Secondary Storage - Disk Drives.

Theory

There two ways to access data. Either you can directly go to the data or you can go to the start of a block of data and then examine each piece to find what you are looking for.

Direct access allows quicker access but to go directly to the data, you must have a map of where all data is. At some point, this itself becomes data that needs a map. So there must be a compromise.

Think of a dictionary with section tabs. You can pick it up an flip to the letter C or even some subset of it. But once you are open to that section, you must scan down the column until you find the word of interest.

Or picture a file cabinet. It has drawers that are stacked in rows and columns and any drawer can be directly accessed. Once in the drawer, there is a simple sequence that can be skip searched. But once you find the folder you are interested in, you usually have to look at each page sequentially. You can add more drawers and folder to speed up the access time, but that costs room and expense for property that is not the papers you are filing. Additionally, you must spend more time creating and maintaining a categorizing system.

Practice

One of the primary secondary memory devices is the disk storage with the Winchester (hard drive) storage being the most popular.

A hard drive is an arrangement of magnetic media on the surfaces of a flat circular disk that allows the system to quickly and directly access any part of that disk surface. Early hard drives were physically large, up to 8". With the advent of the PC, this first dropped down to 5 1/4" and then around 3 1/2" . With the advent of laptops, this has become even smaller.

A hard drive uses one or more magnetic read/write heads similar to that of a tape recorder to access or change the data on the disk. However, unlike a tape recorder, the head is designed not to touch the platter but rather to literally fly over it. The platter is spun at a high speed which causes a layer of air to lift the head off of the surface. This buffer of air allows the platter to continue spinning at high speed without wear to either the platter or head. Current speeds are 3600, 7200, or 10600

This high speed allows the very fast transfers of data.

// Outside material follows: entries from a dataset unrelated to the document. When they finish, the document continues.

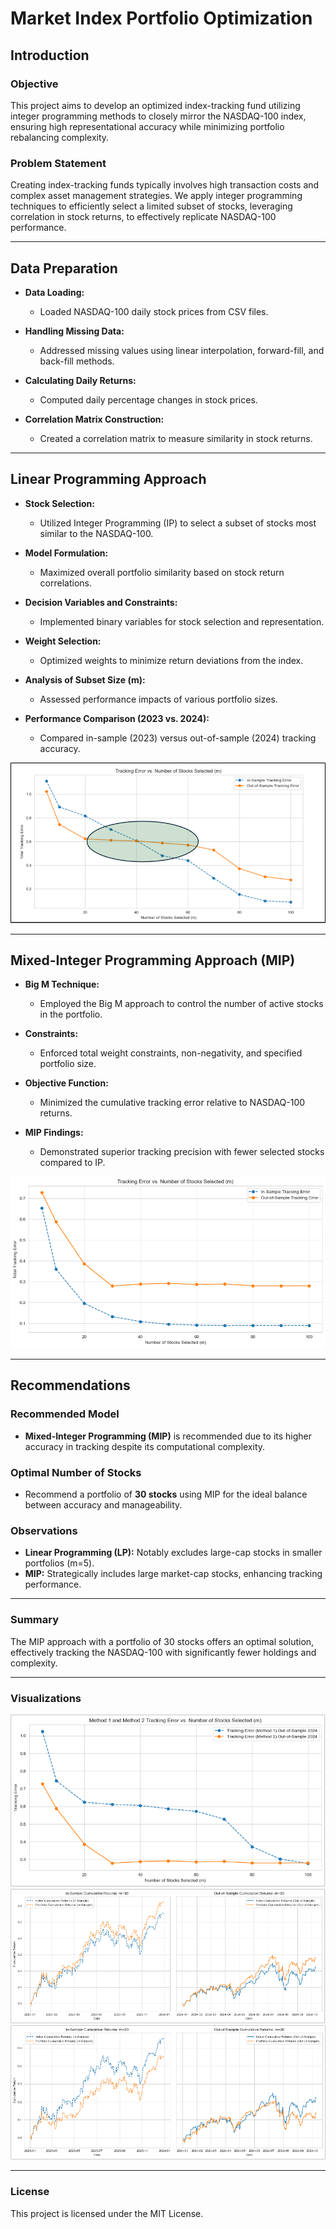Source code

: # Market Index Portfolio Optimization 


## Introduction

### Objective
This project aims to develop an optimized index-tracking fund utilizing integer programming methods to closely mirror the NASDAQ-100 index, ensuring high representational accuracy while minimizing portfolio rebalancing complexity.

### Problem Statement
Creating index-tracking funds typically involves high transaction costs and complex asset management strategies. We apply integer programming techniques to efficiently select a limited subset of stocks, leveraging correlation in stock returns, to effectively replicate NASDAQ-100 performance.

---

## Data Preparation

- **Data Loading:**
  - Loaded NASDAQ-100 daily stock prices from CSV files.

- **Handling Missing Data:**
  - Addressed missing values using linear interpolation, forward-fill, and back-fill methods.

- **Calculating Daily Returns:**
  - Computed daily percentage changes in stock prices.

- **Correlation Matrix Construction:**
  - Created a correlation matrix to measure similarity in stock returns.

---

## Linear Programming Approach

- **Stock Selection:**
  - Utilized Integer Programming (IP) to select a subset of stocks most similar to the NASDAQ-100.

- **Model Formulation:**
  - Maximized overall portfolio similarity based on stock return correlations.

- **Decision Variables and Constraints:**
  - Implemented binary variables for stock selection and representation.

- **Weight Selection:**
  - Optimized weights to minimize return deviations from the index.

- **Analysis of Subset Size (m):**
  - Assessed performance impacts of various portfolio sizes.

- **Performance Comparison (2023 vs. 2024):**
  - Compared in-sample (2023) versus out-of-sample (2024) tracking accuracy.

![alt text](image.png)

---

## Mixed-Integer Programming Approach (MIP)

- **Big M Technique:**
  - Employed the Big M approach to control the number of active stocks in the portfolio.

- **Constraints:**
  - Enforced total weight constraints, non-negativity, and specified portfolio size.

- **Objective Function:**
  - Minimized the cumulative tracking error relative to NASDAQ-100 returns.

- **MIP Findings:**
  - Demonstrated superior tracking precision with fewer selected stocks compared to IP.

![alt text](image-1.png)

---

## Recommendations

### Recommended Model
- **Mixed-Integer Programming (MIP)** is recommended due to its higher accuracy in tracking despite its computational complexity.

### Optimal Number of Stocks
- Recommend a portfolio of **30 stocks** using MIP for the ideal balance between accuracy and manageability.

### Observations
- **Linear Programming (LP):** Notably excludes large-cap stocks in smaller portfolios (m=5).
- **MIP:** Strategically includes large market-cap stocks, enhancing tracking performance.

---

### Summary
The MIP approach with a portfolio of 30 stocks offers an optimal solution, effectively tracking the NASDAQ-100 with significantly fewer holdings and complexity.

---

### Visualizations
![alt text](image-2.png)
![alt text](image-3.png)
![alt text](image-4.png)

---

### License
This project is licensed under the MIT License.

The data on the disk is stored in a set of parallel tracks on the platter surfaces. The set of tracks that fall at the same location on all of the platters is called a cylinder.

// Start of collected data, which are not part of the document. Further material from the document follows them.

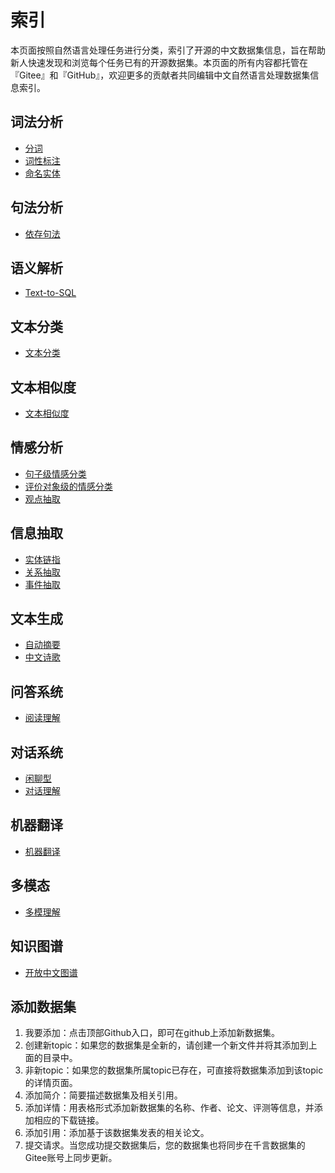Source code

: # 索引

本页面按照自然语言处理任务进行分类，索引了开源的中文数据集信息，旨在帮助新人快速发现和浏览每个任务已有的开源数据集。本页面的所有内容都托管在『Gitee』和『GitHub』，欢迎更多的贡献者共同编辑中文自然语言处理数据集信息索引。

## 词法分析
- [分词](lexical-analysis/word-segment.md)
- [词性标注](lexical-analysis/part-of-speech-tagging.md)
- [命名实体](lexical-analysis/name-entity-recognition.md)

## 句法分析
- [依存句法](dependency-parsing/dependency-parsing.md)

## 语义解析
- [Text-to-SQL](semantic-parsing/semantic-parsing.md)


## 文本分类
- [文本分类](text-classification/text-classification.md)

## 文本相似度
- [文本相似度](text-similarity/text-similarity.md)

## 情感分析
- [句子级情感分类](sentiment-analysis/sentiment-classification.md)
- [评价对象级的情感分类](sentiment-analysis/aspect-level-sentiment-classification.md)
- [观点抽取](sentiment-analysis/opinion-role-labeling.md)

## 信息抽取
- [实体链指](information-extraction/entity_linking.md)
- [关系抽取](information-extraction/relation-extraction.md)
- [事件抽取](information-extraction/event-extraction.md)

## 文本生成
- [自动摘要](text-generation/automatic-summarization.md)
- [中文诗歌](text-generation/chinese-poetry.md)

## 问答系统
- [阅读理解](question-answering/mrc.md)

## 对话系统
- [闲聊型](dialog/open-domain-dialog.md)
- [对话理解](dialog/task-based/spoken-language-understanding.md)

## 机器翻译
- [机器翻译](machine-translation/machine-translation.md)

## 多模态
- [多模理解](multimodal/multimodal.md)

## 知识图谱
- [开放中文图谱](knowledge-graph/open-knowledge-graph.md)

## 添加数据集
1. 我要添加：点击顶部Github入口，即可在github上添加新数据集。
2. 创建新topic：如果您的数据集是全新的，请创建一个新文件并将其添加到上面的目录中。
3. 非新topic：如果您的数据集所属topic已存在，可直接将数据集添加到该topic的详情页面。
4. 添加简介：简要描述数据集及相关引用。
5. 添加详情：用表格形式添加新数据集的名称、作者、论文、评测等信息，并添加相应的下载链接。
6. 添加引用：添加基于该数据集发表的相关论文。
7. 提交请求。当您成功提交数据集后，您的数据集也将同步在千言数据集的Gitee账号上同步更新。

The tracks are divided into blocks called sectors.

The use of sectors is two fold. First, although the advantage of the disk design is the ability to quickly position the r/w head anywhere, there has to be some way to determine where you are at to make sure you are where you want to be. The track design can get you part way there, but once you are over the track, how do you know where the data starts and ends.

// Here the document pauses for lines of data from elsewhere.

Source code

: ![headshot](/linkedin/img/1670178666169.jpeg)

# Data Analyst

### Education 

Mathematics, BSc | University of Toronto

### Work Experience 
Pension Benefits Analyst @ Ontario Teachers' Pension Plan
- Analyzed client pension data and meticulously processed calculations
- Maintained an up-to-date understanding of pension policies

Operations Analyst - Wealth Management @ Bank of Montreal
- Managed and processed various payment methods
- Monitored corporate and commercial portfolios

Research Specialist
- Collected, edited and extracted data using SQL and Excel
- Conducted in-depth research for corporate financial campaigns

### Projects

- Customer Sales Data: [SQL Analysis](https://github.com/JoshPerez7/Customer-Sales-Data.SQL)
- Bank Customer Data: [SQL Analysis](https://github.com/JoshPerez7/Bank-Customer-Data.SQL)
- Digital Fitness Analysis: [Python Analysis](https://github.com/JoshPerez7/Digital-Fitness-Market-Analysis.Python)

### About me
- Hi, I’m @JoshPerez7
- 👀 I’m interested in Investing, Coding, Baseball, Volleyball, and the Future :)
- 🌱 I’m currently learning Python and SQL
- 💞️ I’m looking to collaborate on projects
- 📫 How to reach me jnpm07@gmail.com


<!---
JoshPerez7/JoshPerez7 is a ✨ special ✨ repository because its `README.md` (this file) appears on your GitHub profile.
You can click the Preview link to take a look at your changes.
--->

Secondly, a sector overcomes the problem of having to address every single byte or bit of data on the device. If every byte had its own address, the address data would take more room than the data itself. So the compromise of addressing blocks of data by sector still offers most of the advantages of random accessing ability while only requiring sequential access of a small sector of data at a time. The trick is to decide what is a good sector size that allows very quick access to data on a block that must be scanned sequentially without wasting resources on the overhead.

The current popular value has settled on 512 bytes on many systems. Note that the actual size of a sector is larger because it contains synchronization and addressing information at the beginning and error correcting data at the end.

There is also an inter-sector gap. Each sector must be spaced apart so that the system can recognize when it is passing under the read head.

The 512 byte size has come about for several reasons.

First, although it is historically true that electronics are faster than physical devices, the design of the hard drive allows data to be transfered at rates equal to that of the interface devices and bus architecture. As a result, the hard drive is capable of reading/writing a sector of data very fast. This data must now be transfered to/from the primary memory. Because of this, it is important that the amount of data transfered between primary memory and the hard drive be of a size small enough to prevent loss without slowing the transfer down.

Second, there is a waste of disk space because of the sequential nature of data access within a sector. Even if a sector contains only two valid bytes of data, the whole sector is used to store it. There is no partial sector addressing. So, the smaller the sector, the more efficient the use of disk space.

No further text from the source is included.